Nous ne sommes pas dans un récit d’affabulation, ni dans une légende, mais dans un rapport personnel et spirituel avec l’auteur de toute vie qui dans la bible est toujours l’Unique, le Premier et l’Eternel !

1 - Samuel dans sa vie.

Un homme comme tout un chacun de la ville de Rama, Elcana a deux femmes. Il aime la première qui est inféconde, ce qui dans ce monde oriental est une blessure dont l’origine est signifiée comme une empreinte du mal. La seconde épouse, Peninna, lui a permis d’avoir des enfants, l’échange entre les deux épouses est cruel, difficile et permanent.

Donner la vie est, dans les civilisations premières et les plus antiques, la noblesse acquise de la mère dans le cœur de son époux et de la famille.

« Sa rivale cherchait par des paroles blessantes à la mettre en colère, parce que le Seigneur l’avait rendue stérile » 1 Samuel 1,6.

Seule perspective pour Anne, l’appel inespéré de l’Eternel, son unique salut dans son abandon, sa solitude et ses revers. La chose pourrait sembler sans consistance si par cas elle ne se vérifiait chaque jour dans nos environnements policés, éduqués, et par trop conventionnels sur de tels sujets ! Les gens de l’Orient trouve en la providence, « si Dieu le veut, Dieu seul le peut, à la grâce de Dieu, Dieu est miséricordieux »... une réponse à la détresse de l’humanité.

Le récit rapporte, Anne, Elcana et Peninna sont des fidèles du Temple chaque année au sanctuaire de Sila pour se conformer aux usages, se prosterner devant l’Eternel et lui offrir des sacrifices, 1

Anne est bien seule, doublement seule auprès de son mari et de sa rivale. Elle choisit de se retirer du monde, dans le temple, pour y chercher le soutien de son Seigneur. Les propos qu’elle murmure dans l’invocation adressée à son Dieu invisible sont repris dans la tradition spirituelle de la bible : « Seigneur de l’univers, si tu veux bien regarder l’humiliation de ta servante, te souvenir de moi, ne pas m’oublier, et me donner un fils, je le donnerai au Seigneur pour toute sa vie et le rasoir ne passera pas sur sa tête », 1 Samuel 1,11. Il sera donné sans retour, sans réserve à son Dieu...

Anne portera dans sa chair cette maternité dans la douleur, mais dans l’espérance en son Dieu, dans le détachement, l’humilité et l’oblation.
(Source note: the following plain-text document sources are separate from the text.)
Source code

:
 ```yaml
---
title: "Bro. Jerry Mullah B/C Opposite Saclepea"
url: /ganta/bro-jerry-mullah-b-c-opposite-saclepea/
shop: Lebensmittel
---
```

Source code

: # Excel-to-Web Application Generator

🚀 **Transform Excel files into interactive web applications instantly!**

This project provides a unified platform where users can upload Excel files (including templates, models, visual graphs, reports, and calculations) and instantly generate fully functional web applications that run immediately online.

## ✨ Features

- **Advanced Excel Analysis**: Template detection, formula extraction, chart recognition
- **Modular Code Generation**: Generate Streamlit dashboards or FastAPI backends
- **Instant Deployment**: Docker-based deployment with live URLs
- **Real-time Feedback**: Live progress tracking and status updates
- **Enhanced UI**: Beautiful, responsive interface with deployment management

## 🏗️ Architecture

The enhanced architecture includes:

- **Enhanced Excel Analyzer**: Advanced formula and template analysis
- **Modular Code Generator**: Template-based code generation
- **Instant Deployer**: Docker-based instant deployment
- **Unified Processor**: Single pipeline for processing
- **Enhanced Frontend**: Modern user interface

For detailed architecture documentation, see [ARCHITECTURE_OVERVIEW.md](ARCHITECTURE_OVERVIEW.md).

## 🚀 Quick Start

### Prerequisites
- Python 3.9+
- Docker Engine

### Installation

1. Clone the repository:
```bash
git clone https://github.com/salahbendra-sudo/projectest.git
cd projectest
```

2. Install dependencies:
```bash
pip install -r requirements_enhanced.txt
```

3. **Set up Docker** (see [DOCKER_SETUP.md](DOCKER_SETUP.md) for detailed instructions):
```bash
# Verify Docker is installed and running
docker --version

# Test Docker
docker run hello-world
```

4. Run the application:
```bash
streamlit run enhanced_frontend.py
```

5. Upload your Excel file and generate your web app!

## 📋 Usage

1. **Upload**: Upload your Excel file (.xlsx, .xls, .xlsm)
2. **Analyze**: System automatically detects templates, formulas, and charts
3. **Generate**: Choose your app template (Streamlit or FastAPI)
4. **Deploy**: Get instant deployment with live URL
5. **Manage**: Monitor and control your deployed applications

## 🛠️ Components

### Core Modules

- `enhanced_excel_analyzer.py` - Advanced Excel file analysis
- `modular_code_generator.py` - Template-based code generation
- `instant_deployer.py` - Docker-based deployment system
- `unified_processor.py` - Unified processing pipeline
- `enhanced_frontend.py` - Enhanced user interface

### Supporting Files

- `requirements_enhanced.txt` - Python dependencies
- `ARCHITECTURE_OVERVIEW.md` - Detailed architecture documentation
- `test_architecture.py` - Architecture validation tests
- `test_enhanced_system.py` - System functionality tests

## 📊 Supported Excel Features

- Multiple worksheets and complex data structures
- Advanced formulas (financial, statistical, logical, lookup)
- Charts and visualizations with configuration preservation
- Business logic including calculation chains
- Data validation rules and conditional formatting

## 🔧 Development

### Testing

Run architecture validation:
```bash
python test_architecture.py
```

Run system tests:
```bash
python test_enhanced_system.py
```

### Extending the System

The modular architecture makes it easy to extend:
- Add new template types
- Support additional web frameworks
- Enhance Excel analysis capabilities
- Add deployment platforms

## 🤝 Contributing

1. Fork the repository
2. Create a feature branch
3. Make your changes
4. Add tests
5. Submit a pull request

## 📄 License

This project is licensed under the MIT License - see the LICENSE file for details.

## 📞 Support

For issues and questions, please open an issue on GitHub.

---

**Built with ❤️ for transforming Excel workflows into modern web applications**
Anne, comme Marie dans le récit de l’Annonciation, prononcera ces paroles qui ont traversé le cours du temps biblique : « Voici la servante du Seigneur, que tout m’advienne selon ta parole », Luc 1,38.

 

Le prêtre Eli qui sera témoin de cet étrange échange la prend pour une femme sous l’emprise de l’alcool, alors qu’elle est éprise de Dieu et confiera à Eli le soin d’éduquer Samuel.

Restons dans ce monde de l’Orient. Les détails du récit et le commentaire l’emportent sur toute interprétation. Murmure, chuchotement, digression, priment sur la rationalité, l’explication, et la justesse de l’expression.

2 - La reconnaissance.

Désormais une voie nouvelle s’ouvre pour Anne, elle sera mère comme le désire son Dieu tout autant que son mari. Désormais elle est connue et reconnue par Elcana, son mari, selon l’expression dans la bible de la reconnaissance qui n’est pas une formalité administrative. La naissance de Samuel en temps voulu par l’Eternel sera l’œuvre de toute la reconnaissance divine et humaine d’Anne, de ce fils désiré auquel le père donnera le nom de Samuel, « Dieu exauce » (1 Samuel 1,20. Selon la promesse faite par Anne, elle confiera son enfant au prêtre Eli, au temple, pour accomplir sa mission de fidélité à son Dieu.

La très belle prière reprise dans Samuel, au 2ème chapitre, donne la senteur spirituelle de l’interprétation de ce dialogue entre Dieu et Anne, « mon cœur exulte à cause du Seigneur, mon front s’est relevé grâce à mon Dieu », 1 Samuel 2,1.

On ne sera pas surpris de voir que Marie, dans la veine divine d’Anne, reprendra ces paroles gravées dans l’évangile à propos de Jésus : « mon âme exalte le Seigneur, exulte mon esprit en Dieu mon Sauveur » Luc 1,39-56.

Au-delà des soubresauts de toute histoire de chacun, celles entre Anne et Marie, Elcana et Joseph, Samuel et Jésus, s’inscrivent dans un profond continu de Dieu qui est à l’œuvre dans et parmi son peuple.